Typically, unsecured loans from institutions require some kind of credit check. They'll look at your track record (the credit score) to measure your ability to repay. If they see that you've taken out several loans and paid them back on time, they might think huh, they're pretty reliable. Let's lend them some money.
At that point, the institution gives you the money, but it comes with strings attached. Those strings are interest rates. To get the money now, you need to accept that you'll be paying back a higher amount later.
You might be familiar with this model if you use a credit card. If you don't pay your bill for a given period, you get charged interest until you repay the full balance (and additional fees).
Sometimes a good credit score isn't enough. Even if you've repaid all of your loans on time for decades, you'll have a tough time borrowing large sums of money based solely on your creditworthiness. In these cases, you need to put up collateral.

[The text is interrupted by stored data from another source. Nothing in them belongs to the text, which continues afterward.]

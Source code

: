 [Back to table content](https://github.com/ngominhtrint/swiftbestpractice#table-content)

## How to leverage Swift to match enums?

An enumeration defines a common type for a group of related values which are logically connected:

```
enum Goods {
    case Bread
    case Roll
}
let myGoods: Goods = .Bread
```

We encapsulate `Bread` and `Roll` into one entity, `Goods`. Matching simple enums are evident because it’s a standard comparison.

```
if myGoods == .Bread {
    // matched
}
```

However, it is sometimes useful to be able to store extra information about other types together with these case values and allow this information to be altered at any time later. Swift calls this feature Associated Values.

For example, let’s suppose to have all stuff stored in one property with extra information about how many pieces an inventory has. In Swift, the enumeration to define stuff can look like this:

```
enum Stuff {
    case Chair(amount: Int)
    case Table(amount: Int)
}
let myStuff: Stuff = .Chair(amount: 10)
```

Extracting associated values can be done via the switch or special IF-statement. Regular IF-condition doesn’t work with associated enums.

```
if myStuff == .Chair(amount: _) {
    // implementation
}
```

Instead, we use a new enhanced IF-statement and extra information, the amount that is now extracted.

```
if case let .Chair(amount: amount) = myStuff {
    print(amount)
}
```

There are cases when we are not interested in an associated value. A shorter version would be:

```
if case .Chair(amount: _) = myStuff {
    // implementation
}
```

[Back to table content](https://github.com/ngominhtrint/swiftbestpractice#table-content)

If you ask someone for a big loan, it's risky for them to accept it. To lower their risk a bit, they'll demand that you put some skin in the game. An asset of yours – it could be anything from jewelry to property – will become the lender's if you fail to pay them back in time. The idea here is that the lender can then recover some of the value that they've lost. In a nutshell, that's collateral.
Suppose that you now want a $50,000 car. Bob trusts you, but he doesn't want to give you the money in the form of an unsecured loan. Instead, he asks that you put up some collateral – your collection of jewelry. Now, if you fail to repay the loan, Bob can seize your collection and sell it.
Let's call a flash loan an unsecured loan, purely because you don't provide any collateral. But you also don't need to pass a credit check or anything like that. You simply ask the lender if you can borrow $50,000 in ETH, they say yep! Here you go! and you're off.